Les observateurs politiques conviennent que l’une des raisons fondamentales qui expliquent le boycott des urnes par les Maliens lors des législatives de dimanche dernier est sans doute l’incapacité des politiques à mobiliser.
Une situation qui du reste était prévisible quand on sait que la campagne législative s’était déroulée dans une ambiance tout aussi terne. Pour expliquer ce contraste entre les deux scrutins, des analystes estiment que nous n’avons pas à nous méprendre. Pour eux, la forte mobilisation populaire qui a caractérisé la présidentielle de juillet-août 2013 relève beaucoup plus de la soif de changement qui brûlait en les Maliens après une crise dont ils n’avaient que trop souffert qu’à la capacité de mobilisation d’une classe politique. Se sentant trahis, pour certains, par les nouvelles autorités qu’ils accusent à tort ou à raison de ne pas respecter certaines promesses de campagne, mais surtout de gérer le dossier du nord avec un relatif laxisme, beaucoup de nos compatriotes n’ont donc pas trouvé meilleure occasion de protester.

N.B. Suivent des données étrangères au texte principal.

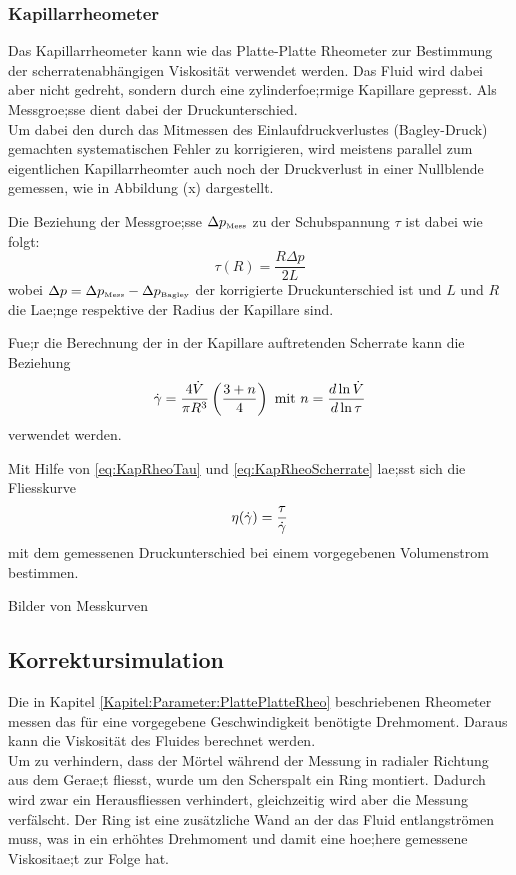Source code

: \subsubsection{Kapillarrheometer}
Das Kapillarrheometer kann wie das Platte-Platte Rheometer zur Bestimmung der scherratenabhängigen Viskosität verwendet werden. Das Fluid wird dabei aber nicht gedreht, sondern durch eine zylinderfoe;rmige Kapillare gepresst. Als Messgroe;sse dient dabei der Druckunterschied.\\
Um dabei den durch das Mitmessen des Einlaufdruckverlustes (Bagley-Druck) gemachten systematischen Fehler zu korrigieren, wird meistens parallel zum eigentlichen Kapillarrheomter auch noch der Druckverlust in einer Nullblende gemessen, wie in Abbildung (x) dargestellt. 

Die Beziehung der Messgroe;sse $\Delta p_{\mbox{\tiny Mess}}$ zu der Schubspannung $\tau$ ist dabei wie folgt:
\begin{equation}
    \label{eq:KapRheoTau}
    \tau\left( R \right) = \frac{R \Delta p}{2L}
\end{equation}
wobei $\Delta p = \Delta p_{\mbox{\tiny Mess}} -\Delta p_{\mbox{\tiny Bagley}}$ der korrigierte Druckunterschied ist und $L$ und $R$ die Lae;nge respektive der Radius der Kapillare sind.

Fue;r die Berechnung der in der Kapillare auftretenden Scherrate kann die Beziehung
\begin{equation}
    \label{eq:KapRheoScherrate}
    \dot\gamma = \frac{4 \dot{V}}{\pi R^3}\left( \frac{3+n}{4} \right) \mbox{ mit } n=\frac{d \ln \dot{V}}{d\ln\tau}
\end{equation}
verwendet werden.

Mit Hilfe von \eqref{eq:KapRheoTau} und \eqref{eq:KapRheoScherrate} lae;sst sich die Fliesskurve 
\begin{equation}
    \eta(\dot\gamma) = \frac{\tau}{\dot\gamma}
\end{equation}
mit dem gemessenen Druckunterschied bei einem vorgegebenen Volumenstrom bestimmen.
%
\begin{todocontent}
    \1 Bilder von Messkurven
\end{todocontent}
%
\subsection{Korrektursimulation}
\label{Kapitel:Korrektursimulation}
Die in Kapitel \ref{Kapitel:Parameter:PlattePlatteRheo} beschriebenen Rheometer messen das für eine vorgegebene Geschwindigkeit benötigte Drehmoment. Daraus kann die Viskosität des Fluides berechnet werden.\\
Um zu verhindern, dass der Mörtel während der Messung in radialer Richtung aus dem Gerae;t fliesst, wurde um den Scherspalt ein Ring montiert. Dadurch wird zwar ein Herausfliessen verhindert, gleichzeitig wird aber die Messung verfälscht. Der Ring ist eine zusätzliche Wand an der das Fluid entlangströmen muss, was in ein erhöhtes Drehmoment und damit eine hoe;here gemessene Viskositae;t zur Folge hat.

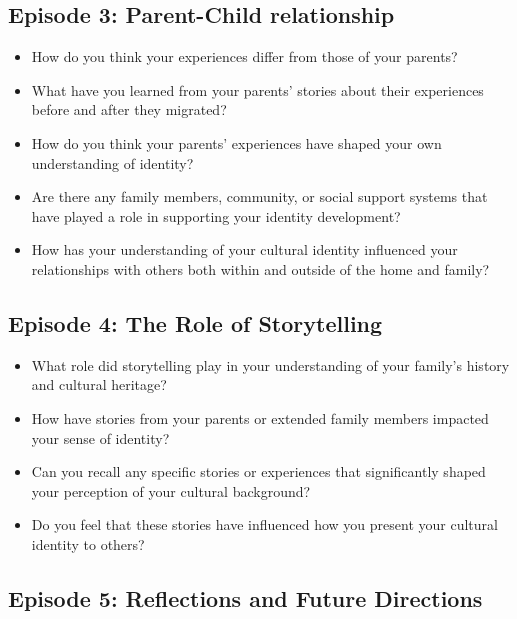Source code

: \subsection{Episode 3: Parent-Child relationship}

\begin{itemize}
    \item How do you think your experiences differ from those of your parents?
    \item What have you learned from your parents' stories about their experiences before and after they migrated?
    \item How do you think your parents’ experiences have shaped your own understanding of identity?
    \item Are there any family members, community, or social support systems that have played a role in supporting your identity development?
    \item How has your understanding of your cultural identity influenced your relationships with others both within and outside of the home and family?

\end{itemize}

\subsection{Episode 4: The Role of Storytelling}

\begin{itemize}
    \item What role did storytelling play in your understanding of your family’s history and cultural heritage?
    \item How have stories from your parents or extended family members impacted your sense of identity?
    \item Can you recall any specific stories or experiences that significantly shaped your perception of your cultural background?
    \item Do you feel that these stories have influenced how you present your cultural identity to others?

\end{itemize}

\subsection{Episode 5: Reflections and Future Directions}

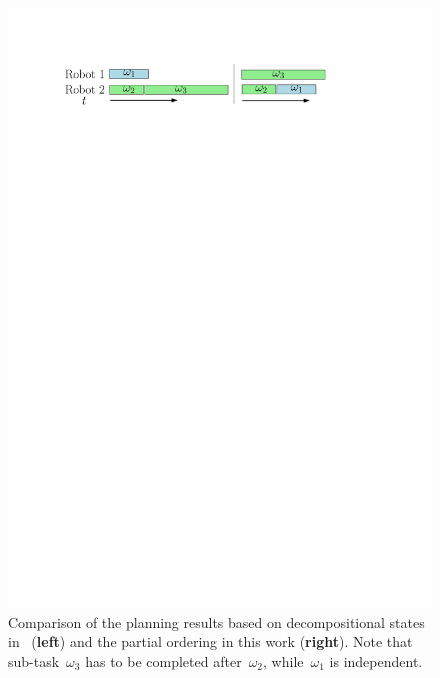 \begin{figure}[t!]
	\centering
	\includegraphics[width=0.95\linewidth]{figures/concurrent.pdf}
	\caption{Comparison of the planning results based on decompositional states
		in~\citep{schillinger2018simultaneous} (\textbf{left}) and the partial ordering in this work (\textbf{right}).
		Note that sub-task~$\omega_3$ has to be {completed}
                after~$\omega_2$, while~$\omega_1$ is independent.}
		\label{fig:concurrent}
\end{figure}



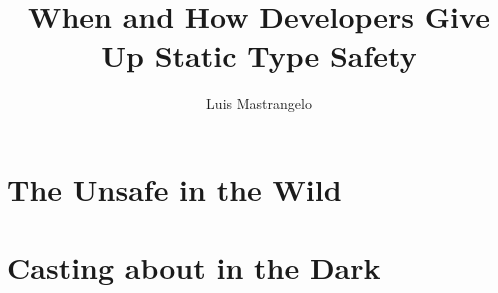 \documentclass[]{usiinfthesis}
\title{When and How \lang{Java} Developers Give Up Static Type Safety} %
\author{Luis Mastrangelo} %
\begin{document}
\ifdefined\UnsafeChapter
  
\else
  \ifdefined\CastsChapter
    
  \else
    \ifdefined\ConclusionsChapter
      \chapter{The \java{} Unsafe \api{} in the Wild}\label{cha:unsafe}
      \chapter{Casting about in the Dark}\label{cha:casts}
      
    \else
      \maketitle
      \frontmatter
      
      
      \tableofcontents 
      \listoffigures
      \listoftables
      \listoflistings
      \mainmatter
      
      
      
      
      
      \appendix
      
      \backmatter
    \fi
  \fi
\fi



\end{document}
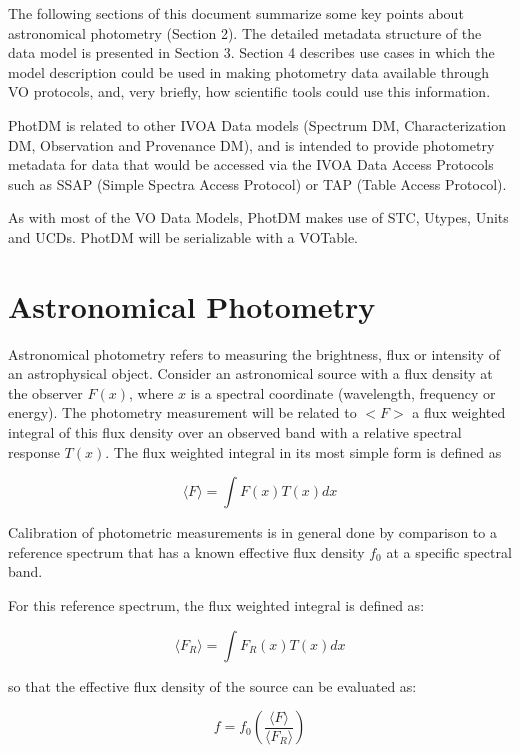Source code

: \documentclass[11pt,a4paper]{ivoa}
\begin{document}
The following sections of this document summarize some key points 
about astronomical photometry (Section 2). The detailed metadata 
structure of the data model is presented in Section 3. Section 4 
describes use cases in which the model description could be used in 
making photometry data available through VO protocols, and, very briefly, 
how scientific tools could use this information.


PhotDM is related to other IVOA Data models (Spectrum DM, Characterization DM, 
Observation and Provenance DM),  and is intended to provide photometry 
metadata for data that would be accessed via the IVOA Data Access Protocols 
such as SSAP (Simple Spectra Access Protocol) or TAP (Table Access Protocol).

As with most of the VO Data Models, PhotDM makes use of STC, Utypes, Units 
and UCDs. PhotDM will be serializable with a VOTable.

\section{Astronomical Photometry}
Astronomical photometry refers to measuring the brightness, flux or 
intensity of an astrophysical object. Consider an astronomical source 
with a flux density at the observer $F(x)$, where $x$ is a spectral coordinate 
(wavelength, frequency or energy).  The photometry measurement will be related 
to $<F>$ a flux weighted integral of this flux density over an observed band 
with a relative spectral response $T(x)$. The flux weighted integral in its most 
simple form is defined as


\begin{equation} \label{eq:1}
\langle F\rangle = \int F(x)T(x)dx 
\end{equation}

Calibration of photometric measurements is in general done by comparison to a 
reference spectrum that has a known effective flux density $f_0$ at a specific 
spectral band.


For this reference spectrum, the flux weighted integral is defined as:

\begin{equation} \label{eq:2}
\langle F_R \rangle= \int F_R (x)T(x)dx 
\end{equation}


so that the effective flux density of the source can be evaluated as:

\begin{equation} \label{eq:3}
f = f_0 ( \frac{\langle F\rangle }{\langle F_R \rangle } ) 
\end{equation}
\end{document}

L’autre explication de la forte abstention lors du scrutin législatif du 24 novembre dernier et qui est revenu sur beaucoup de lèvres, c’est la légendaire crise de confiance entre les hommes politiques et leurs militants. Ce déficit de confiance s’est surtout aggravé par les alliances «alimentaires» qui n’ont pas été du goût des militants de plusieurs partis qui ont ainsi refusé de cautionner le «complot», en ce sens qu’ils sont rarement associés à ces alliances auxquelles ils ne comprennent rien. En tout état de cause, c’est bien la classe politique malienne qui est de nouveau en cause, elle qui a une responsabilité accrue dans l’éducation et la sensibilisation des citoyens dans un système démocratique.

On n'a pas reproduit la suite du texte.